Compiling CUDA FORTRAN with PGI Compilers

PGI and NVIDIA have worked in cooperation to develop CUDA Fortran, an analog to NVIDIA's CUDA C. CUDA Fortran includes a Fortran 2003 compiler and tool chain for programming NVIDIA GPUs using Fortran. The CUDA Fortran compiler is a part of the PGI Fortran compilers that are available on Eos. Similar to CUDA C/C++, programming with CUDA Fortran usually follows the same five-step sequence.

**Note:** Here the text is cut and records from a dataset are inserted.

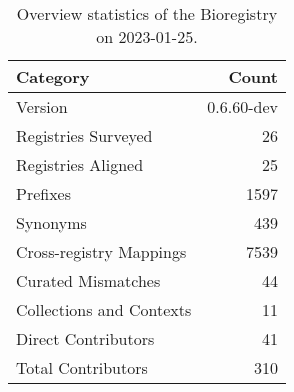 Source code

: \begin{table}
\centering
\caption{Overview statistics of the Bioregistry on 2023-01-25.}
\label{tab:bioregistry-summary}
\begin{tabular}{lr}
\toprule
                Category &      Count \\
\midrule
                 Version & 0.6.60-dev \\
     Registries Surveyed &         26 \\
      Registries Aligned &         25 \\
                Prefixes &       1597 \\
                Synonyms &        439 \\
 Cross-registry Mappings &       7539 \\
      Curated Mismatches &         44 \\
Collections and Contexts &         11 \\
     Direct Contributors &         41 \\
      Total Contributors &        310 \\
\bottomrule
\end{tabular}
\end{table}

Sample CUDA Fortran Source Code

In the following sample program, any features related to CUDA Fortran is marked in red. Notice that in the kernel code, a and n both have the attribue value, a keyword introduced in Fortran 2003 that spcifies to pass the value of the actualy arguments to the dummy arguments. Without the attribute, the address of a and n will be passed to the dummy arguments as by default Fortran passes variables by reference. This will cause an error since the device cannot access the host memory.


        attributes(global) subroutine daxpy( n, a, x, y )
        real*8, dimension(*) :: x,y
        real*8, value :: a
        integer, value :: n
        integer :: i
        i = (blockidx%x-1) * blockdim%x + threadidx%x
        if( i <= n ) y(i) = a * x(i) + y(i)
        end subroutine

        program testdaxpy
        use cudafor
        implicit none
        real*8, dimension(1024) :: x, y
        real*8, device, dimension(1024) :: dx, dy
        real :: a
        integer :: n

        n = 1024

        call random_number(x)
        call random_number(y)
        call random_number(a)

        dx = x
        dy = y
        call daxpy<<<n/64, 64>>>( n, a, dx, dy )

        y = dy

        end program

Before compiling a CUDA Fortran program, the following module file must be loaded:

    module load pgi/compilers
The command line for invoking PGI CUDA Fortran compiler is
    pgfortran [options] -o cuda_fortran.exe cuda_fortran.cuf ...
    pgfortran -Mcuda [options] -o cuda_fortran.exe file1 file2 ...
if the none of the source files has a .cuf or .CUF extension.

Common Options

The table below lists some mandatory or optional options for compiling/linking CUDA Fortran programs/objects.

Option Description
-Mcuda[=option[,option,...]] Enable CUDA Fortran for files not endded in .cuf. Required when linking CUDA Fortran objects.
-tp=nehalem-64 Specify the type of the target processor being 64 bit Intel nehalem/westmere
-O[level] Set the compiler optimization level. level can be 0, 1, 2, 3, 4, 5. Commonly used level is 2 or 3.
-fast Chooses generally optimal flags for the target platform.
-Minfo[=option[,option,...]] Emit useful compilation information to stderr
-v Verbose mode; print out the command line for each tool before it is executed.


    pgfortran -o daxpy.exe daxpy.cuf
    pgfortran -Mcuda -v -o daxpy.exe daxpy.cuf
    pgfortran -Minfo -O3 -fast daxpy.exe daxpy.f90
    pgfortran -Mcuda=4.2,ptxinfo -o daxpy.exe daxpy.cuf
The last example will print the resource usage for each kernel routine from the PTX assembler.